Another novel vaccine (INGN-225) targeting p53 protein was developed, and is currently under investigation for treatment of SCLC [243]. The INGN-225 vaccine is produced from patients’ autologous peripheral blood mononuclear cells (PBMCs). The autologous PBMCs are cultured in the presence of IL-4 and granulocyte-macrophage colony-stimulating factor (GM-CSF) prior to incubation with a viral construct containing wild-type p53 (adenovirus Ad.p53). In a preclinical study, dendritic cells transfected with Ad.p53 were able to induce cytotoxic T lymphocytes following vaccination [243]. In a recent phase I/II study.14 of the 54 enrolled ES-SCLC patients demonstrated a positive immune response and showed increased median survival (12.6 vs. 8.2 months, P=0.131) [243,286]. Among those responsive patients, 78.6% responded to second-line chemotherapy treatment.

6. Palliative Care for Patients with Lung Cancer

A high percentage of lung cancer patients suffers from substantial symptom burden, including fatigue, loss of appetite and weight loss, as well as dyspnea, hemoptysis, and chest pain [287]. Better quality of life, lower depressive symptoms, higher median survival and fewer needs on aggressive end-of-life care were observed in patients receiving early palliative care combined with standard oncologic care compared to standard oncologic alone for metastatic NSCLC.[287]. Megestrol acetate (MA), an appetite stimulant, is one of the supporting treatments that have shown success in treating cancer-related anorexia (CRA) and improve quality of life.
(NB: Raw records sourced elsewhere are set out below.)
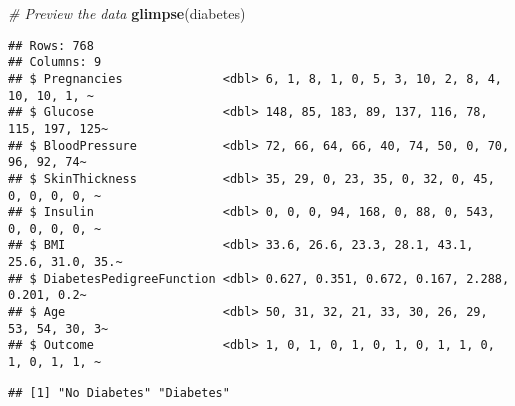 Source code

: \documentclass[
]{article}
\newenvironment{Shaded}{\begin{snugshade}}{\end{snugshade}}
\newcommand{\AttributeTok}[1]{\textcolor[rgb]{0.13,0.29,0.53}{#1}}
\newcommand{\CommentTok}[1]{\textcolor[rgb]{0.56,0.35,0.01}{\textit{#1}}}
\newcommand{\DecValTok}[1]{\textcolor[rgb]{0.00,0.00,0.81}{#1}}
\newcommand{\FunctionTok}[1]{\textcolor[rgb]{0.13,0.29,0.53}{\textbf{#1}}}
\newcommand{\NormalTok}[1]{#1}
\newcommand{\OtherTok}[1]{\textcolor[rgb]{0.56,0.35,0.01}{#1}}
\newcommand{\SpecialCharTok}[1]{\textcolor[rgb]{0.81,0.36,0.00}{\textbf{#1}}}
\newcommand{\StringTok}[1]{\textcolor[rgb]{0.31,0.60,0.02}{#1}}
\begin{document}
\begin{Shaded}
\begin{Highlighting}[]
\CommentTok{\# Preview the data}
\FunctionTok{glimpse}\NormalTok{(diabetes)}
\end{Highlighting}
\end{Shaded}

\begin{verbatim}
## Rows: 768
## Columns: 9
## $ Pregnancies              <dbl> 6, 1, 8, 1, 0, 5, 3, 10, 2, 8, 4, 10, 10, 1, ~
## $ Glucose                  <dbl> 148, 85, 183, 89, 137, 116, 78, 115, 197, 125~
## $ BloodPressure            <dbl> 72, 66, 64, 66, 40, 74, 50, 0, 70, 96, 92, 74~
## $ SkinThickness            <dbl> 35, 29, 0, 23, 35, 0, 32, 0, 45, 0, 0, 0, 0, ~
## $ Insulin                  <dbl> 0, 0, 0, 94, 168, 0, 88, 0, 543, 0, 0, 0, 0, ~
## $ BMI                      <dbl> 33.6, 26.6, 23.3, 28.1, 43.1, 25.6, 31.0, 35.~
## $ DiabetesPedigreeFunction <dbl> 0.627, 0.351, 0.672, 0.167, 2.288, 0.201, 0.2~
## $ Age                      <dbl> 50, 31, 32, 21, 33, 30, 26, 29, 53, 54, 30, 3~
## $ Outcome                  <dbl> 1, 0, 1, 0, 1, 0, 1, 0, 1, 1, 0, 1, 0, 1, 1, ~
\end{verbatim}

\begin{Shaded}
\end{Shaded}

\begin{verbatim}
## [1] "No Diabetes" "Diabetes"
\end{verbatim}

\begin{Shaded}
\end{Shaded}
\end{document}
Combining MA with olanzapine (OLN) for the treatment of CRA in 80 patients with either advanced gastrointestinal cancer or advanced lung cancer patients (stages III and IV) resulted in a significant improvement of mean symptom scores as measured by the MD Anderson Symptom Inventory (MDASI) [287] suggesting that combination MA and OLN may be an effective palliative therapy for patients with CRA [288]..

7. Mesothelioma

Malignant Mesothelioma (MM) is an extremely aggressive tumor affecting about 3,000 new patients in the United States annually [289]. The incidence of the disease in the US is expected to rise steadily and peak with about 85,000 new MM cases over the course of the next 20 years [290,291]. MM arises from the surface serosal cells of the pleura and, less frequently, from the peritoneum. Exposure to asbestos is a wellestablished cause, with occupational exposure being documented in 70–80% of MM patients [292294]. MM is sub-typed into three forms according to the histological morphology: epithelial, sarcomatoid, and biphasic. Diffuse MM comprises about 75% of mesotheliomas diagnosed [295].
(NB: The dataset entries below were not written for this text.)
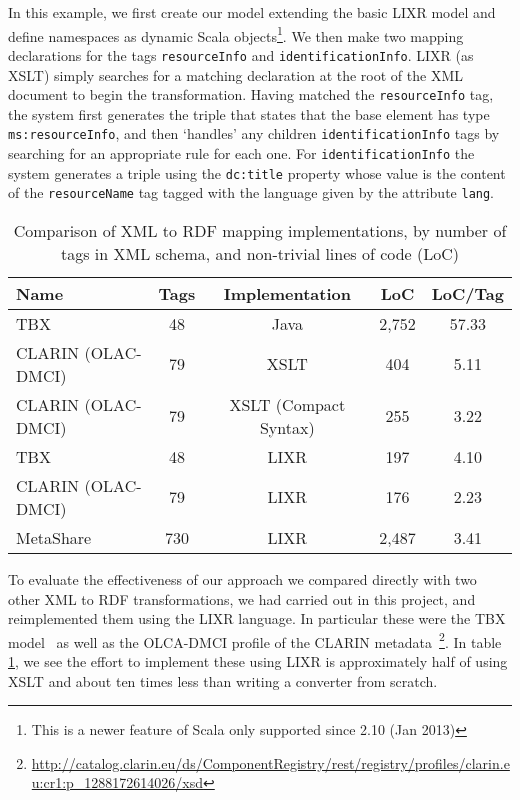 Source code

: \documentclass{llncs}
\begin{document}
In this example, we first create our model extending the basic LIXR model and
define namespaces as dynamic Scala objects\footnote{This is a newer feature of
    Scala only supported since 2.10 (Jan 2013)}. We then make two mapping
declarations for the tags {\tt resourceInfo} and {\tt identificationInfo}. LIXR (as 
XSLT) simply searches for a matching declaration at the root of the XML document
to begin the transformation. Having matched the {\tt resourceInfo} tag, the system
first generates the triple that states that the base element has type
{\tt ms:resourceInfo}, and then `handles' any children {\tt identificationInfo} tags by
searching for an appropriate rule for each one. For {\tt identificationInfo} the
system generates a triple using the {\tt dc:title} property whose value is the
content of the {\tt resourceName} tag tagged with the language given by the
attribute {\tt lang}.

\begin{table}
    \begin{center}
    \begin{tabular}{p{4cm}|cccc}
        Name        & Tags      & Implementation & LoC    & LoC/Tag \\
        \hline
        TBX         & 48        & Java           & 2,752  & 57.33   \\
        CLARIN (OLAC-DMCI) & 79 & XSLT           & 404    & 5.11    \\
        CLARIN (OLAC-DMCI) & 79 & XSLT (Compact Syntax) & 255    & 3.22    \\
        \hline
        TBX         & 48        & LIXR           & 197    & 4.10    \\
        CLARIN (OLAC-DMCI) & 79 & LIXR           & 176    & 2.23    \\
        MetaShare   & 730       & LIXR           & 2,487  & 3.41    \\
    \end{tabular}
\end{center}
    \caption{\label{tab:locs}Comparison of XML to RDF mapping implementations,
    by number of tags in XML schema, and non-trivial lines of code (LoC)}
\end{table}

To evaluate the effectiveness of our approach we compared directly with two other
XML to RDF transformations, we had carried out in this project, and
reimplemented them using the LIXR language. In particular these were the TBX
model~\cite{iso30042} as well as the OLCA-DMCI profile of the CLARIN
metadata~\footnote{\url{http://catalog.clarin.eu/ds/ComponentRegistry/rest/registry/profiles/clarin.eu:cr1:p\_1288172614026/xsd}}. In table \ref{tab:locs}, we see the
effort to implement these using LIXR is approximately half of using XSLT and
about ten times less than writing a converter from scratch. 
\end{document}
Treatment of MM with surgery, chemotherapy, or radiation therapy is rarely curative. Clinical trials of single modality treatment with extrapleural pneumonectomy or pleurectomy, chemotherapy or radiation therapy, have not shown significant improvement in survival compared with supportive treatment. Median survival has ranged from 10 to17 months [296]. Sugarbaker et al. reported a 15% 5-year survival with multimodal therapy and a 25% 5-year survival in patients who underwent complete surgical resection [297]. Recent trials of new-generation platinum- and pemetrexed based regimens have reported encouraging results. In particular, a phase II trial of pemetrexed plus cisplatin for MM reported a median survival of 12 months compared with nine months after treatment with cisplatin alone [298]. Despite these promising results, long-term survival with currently available treatment is rare. Therefore, novel meaningful therapies for MM are urgently needed. Recent advances have shown that tumors carrying activating mutations in some cellular proto-oncogenes are particularly sensitive to targeted therapies directed against the mutant proteins [14,16,299307].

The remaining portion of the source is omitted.